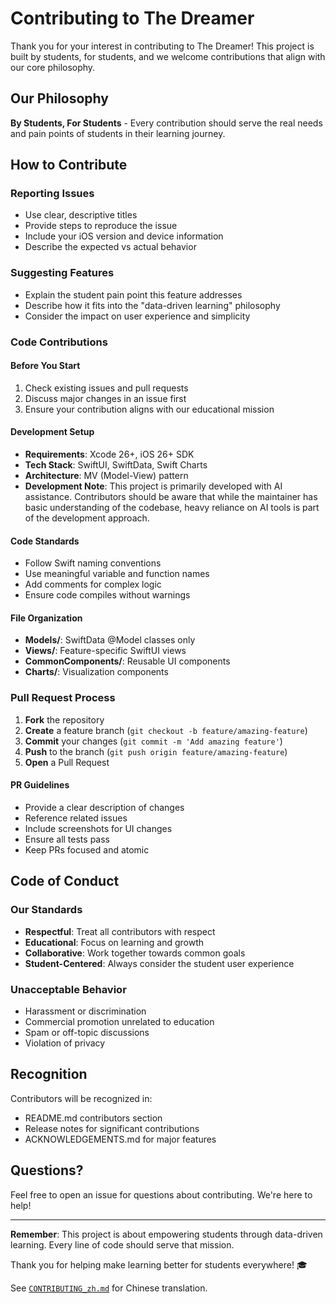 # Contributing to The Dreamer

Thank you for your interest in contributing to The Dreamer! This project is built by students, for students, and we welcome contributions that align with our core philosophy.

## Our Philosophy

**By Students, For Students** - Every contribution should serve the real needs and pain points of students in their learning journey.

## How to Contribute

### Reporting Issues
- Use clear, descriptive titles
- Provide steps to reproduce the issue
- Include your iOS version and device information
- Describe the expected vs actual behavior

### Suggesting Features
- Explain the student pain point this feature addresses
- Describe how it fits into the "data-driven learning" philosophy
- Consider the impact on user experience and simplicity

### Code Contributions

#### Before You Start
1. Check existing issues and pull requests
2. Discuss major changes in an issue first
3. Ensure your contribution aligns with our educational mission

#### Development Setup
- **Requirements**: Xcode 26+, iOS 26+ SDK
- **Tech Stack**: SwiftUI, SwiftData, Swift Charts
- **Architecture**: MV (Model-View) pattern
- **Development Note**: This project is primarily developed with AI assistance. Contributors should be aware that while the maintainer has basic understanding of the codebase, heavy reliance on AI tools is part of the development approach.

#### Code Standards
- Follow Swift naming conventions
- Use meaningful variable and function names
- Add comments for complex logic
- Ensure code compiles without warnings

#### File Organization
- **Models/**: SwiftData @Model classes only
- **Views/**: Feature-specific SwiftUI views
- **CommonComponents/**: Reusable UI components
- **Charts/**: Visualization components

### Pull Request Process

1. **Fork** the repository
2. **Create** a feature branch (`git checkout -b feature/amazing-feature`)
3. **Commit** your changes (`git commit -m 'Add amazing feature'`)
4. **Push** to the branch (`git push origin feature/amazing-feature`)
5. **Open** a Pull Request

#### PR Guidelines
- Provide a clear description of changes
- Reference related issues
- Include screenshots for UI changes
- Ensure all tests pass
- Keep PRs focused and atomic

## Code of Conduct

### Our Standards
- **Respectful**: Treat all contributors with respect
- **Educational**: Focus on learning and growth
- **Collaborative**: Work together towards common goals
- **Student-Centered**: Always consider the student user experience

### Unacceptable Behavior
- Harassment or discrimination
- Commercial promotion unrelated to education
- Spam or off-topic discussions
- Violation of privacy

## Recognition

Contributors will be recognized in:
- README.md contributors section
- Release notes for significant contributions
- ACKNOWLEDGEMENTS.md for major features

## Questions?

Feel free to open an issue for questions about contributing. We're here to help!

---

**Remember**: This project is about empowering students through data-driven learning. Every line of code should serve that mission.

Thank you for helping make learning better for students everywhere! 🎓

See [`CONTRIBUTING_zh.md`](CONTRIBUTING_zh.md) for Chinese translation.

-- -- --

◆ Your task ◆
Return, unchanged, the run of lines above that opens with the line containing "their learning journey." and closes with the line containing "- Ensure code compiles without warnings". Include both.

◆ Task output ◆
**By Students, For Students** - Every contribution should serve the real needs and pain points of students in their learning journey.

## How to Contribute

### Reporting Issues
- Use clear, descriptive titles
- Provide steps to reproduce the issue
- Include your iOS version and device information
- Describe the expected vs actual behavior

### Suggesting Features
- Explain the student pain point this feature addresses
- Describe how it fits into the "data-driven learning" philosophy
- Consider the impact on user experience and simplicity

### Code Contributions

#### Before You Start
1. Check existing issues and pull requests
2. Discuss major changes in an issue first
3. Ensure your contribution aligns with our educational mission

#### Development Setup
- **Requirements**: Xcode 26+, iOS 26+ SDK
- **Tech Stack**: SwiftUI, SwiftData, Swift Charts
- **Architecture**: MV (Model-View) pattern
- **Development Note**: This project is primarily developed with AI assistance. Contributors should be aware that while the maintainer has basic understanding of the codebase, heavy reliance on AI tools is part of the development approach.

#### Code Standards
- Follow Swift naming conventions
- Use meaningful variable and function names
- Add comments for complex logic
- Ensure code compiles without warnings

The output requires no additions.